From: Philippe Verdy (verdy_p@wanadoo.fr)
Date: Mon Aug 15 2005 - 16:42:24 CDT
From: "Gregg Reynolds" <unicode@arabink.com>
>> Out of Topic Note: did you notice the placement problem with the
>> COMBINING DOT BELOW in the Verdana font on Windows XP, as shown in my
>> previous message?
>>
> Yep. Verdana COMBINING DOT BELOW is definitely flakely. I looked in
> MSWord and Babelpad.
It's strange because I just noticed it today, and not before. It seems that
there's been an update in my new distribution of Windows, or on Windows
update, because in the past I could see this COMBINING DOT BELOW correctly
placed, and used it as a way to encode Latin-based African languages that
make lots of use of consonnants with dot below, and where the precombined
character is most often absent of fonts, not like the decomposed combining
dot below.
Now if I look into some pages I composed in the past, I see that all these
dots below consonnants appear shifted under the following letter (for
example vowels, or even the word-separating space that follows a dotted
word-final consonnant). So now these pages are broken in their text. I am
sure that I tested these pages in the past with Verdana, in addition to
Arial, Times and Courier New.
What is strange is that the Verdana font seems to correctly *center* the
combining dot below the following character, so that the horizontal position
of this dot depends on the width of the following character.
For example if I code <h, dot below, o> or <h, dot below, i>, the dot
appears under the center of o or i, not under the left of o, and not under
the right of i or after it.
This means that the Verdana font was explicitly instructed to create a
ligature of this combining dot and a base letter. But the combination was
incorrectly encoded in the recent version, and the internal glyph
composition tables are broken there.
I think that Microsoft made changes in his Verdana font to support some
other languages and mixed this dot below with other combining dots below,
when it united its glyph with other characters (for example with the glyph
used for the Hebrew combining meteg point).

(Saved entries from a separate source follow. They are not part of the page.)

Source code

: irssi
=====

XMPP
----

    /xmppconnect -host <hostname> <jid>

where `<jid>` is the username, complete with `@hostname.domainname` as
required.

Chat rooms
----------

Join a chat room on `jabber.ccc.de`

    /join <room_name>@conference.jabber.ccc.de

Such visual bug does not happen in Arial, Arial Unicode MS, Times New Roman,
Tahoma, and Courrier New.
If you read a plain-text email in Outlook or Outlook Express (and probably
other mail tools as well), the rendered text will be incorrect if you have
set up your mail reader with Verdana as the default font for the Latin
script (because it is more cumfortable to read than the default Arial font).
Unfortunately, Microsoft does not offer in Outlook or Outlook Express a way
to select temporarily the visual font used to render emails, when they are
in plain-text or when they do not specify a specific font. You have to set
and save new preferences, before reading such email. The only thing that
Microsoft and others proposes is to select an alternate encoding charset to
decode the message. Why not having in the same menu an option to set another
font to read the email (for example if the text appears unreadable because
the default font does not render some characters correctly or lacks glyphs
for them, selecting another font would solve the problem).

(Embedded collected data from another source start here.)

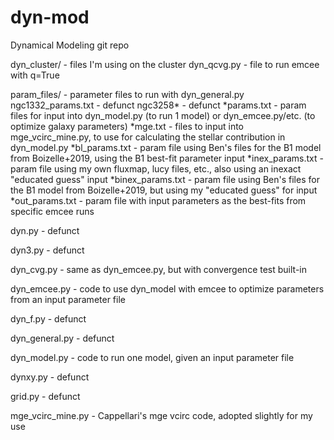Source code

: # dyn-mod

Dynamical Modeling git repo

dyn_cluster/ - files I'm using on the cluster
    dyn_qcvg.py - file to run emcee with q=True

param_files/ - parameter files to run with dyn_general.py
    ngc1332_params.txt - defunct
    ngc3258* - defunct
    *params.txt - param files for input into dyn_model.py (to run 1 model) or dyn_emcee.py/etc. (to optimize galaxy parameters)
    *mge.txt - files to input into mge_vcirc_mine.py, to use for calculating the stellar contribution in dyn_model.py
    *bl_params.txt - param file using Ben's files for the B1 model from Boizelle+2019, using the B1 best-fit parameter input
    *inex_params.txt - param file using my own fluxmap, lucy files, etc., also using an inexact "educated guess" input
    *binex_params.txt - param file using Ben's files for the B1 model from Boizelle+2019, but using my "educated guess" for input
    *out_params.txt - param file with input parameters as the best-fits from specific emcee runs

dyn.py - defunct

dyn3.py - defunct

dyn_cvg.py - same as dyn_emcee.py, but with convergence test built-in

dyn_emcee.py - code to use dyn_model with emcee to optimize parameters from an input parameter file

dyn_f.py - defunct

dyn_general.py - defunct

dyn_model.py - code to run one model, given an input parameter file

dynxy.py - defunct

grid.py - defunct

mge_vcirc_mine.py - Cappellari's mge vcirc code, adopted slightly for my use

For the same reason, I feel irritated when I have to reread an email or page
and the mail reader or browser reguesses incorrectly its default encoding,
and reuse the default font. Why doesn't the email reader or browser keep
these preferences attached to the email or page, as additional meta-data in
its local cache or mail storage?
---- I also feel irritated when a all-English or all-French website is encoded only with ISO-8859-1, but does not specify it in the HTML or HTTP headers. When such page contains VERY FEW non-ASCII letters (notably people names containing vowels with diaeresis), IE for example will use its "autodetect mechanism" and will guess incorrectly that the page is encoded with Chinese GB2312: it may completely break the HTML structure, or the text will not be rendered correctly, showing ideographs instead of pairs or triplets of Latin-1 letters. The problem here is that the "autodetect" mechanism has too laxist detection thresholds: it can guess the page is in Chinese only because it has found only 1 apparent ideograph within a page that contains tens of kilobytes of plain-ASCII. Although this is not strictly related to Unicode, this just shows that the autodetection of encodings has been worked a lot only for Asian charsets, and not trained to support European charsets and languages (including ISO-8859-* encodings). There's really a need to add non-Asian language/charset profiles in the encoding autodetection mechanism, and to review the autodetection mechanism (at least for correct determination of the encoding, even if it remains an ambiguity about the effective language, which would require more advanced techniques such as lexical lookups). Before this occurs, the charset selection will remain a nightmare for users, and applications should adopt more smart behavior by letting users select rendering preferences including font selection and effective encoding, and store these preferences along with the page cache or mail stores (as this cannot be a global configuration for all pages or emails). Conclusion: user preferences are good for accessibility of softwares so that they will work correctly the way users want for most of the contents they work with, but these global settings cannot solve all problems. Internationalized softwares must be smarter and should provide ways for users to override their preferences specifically for specific ressources, and then remember these user decisions as a way to effectively "train" the automatisms offered by such programs.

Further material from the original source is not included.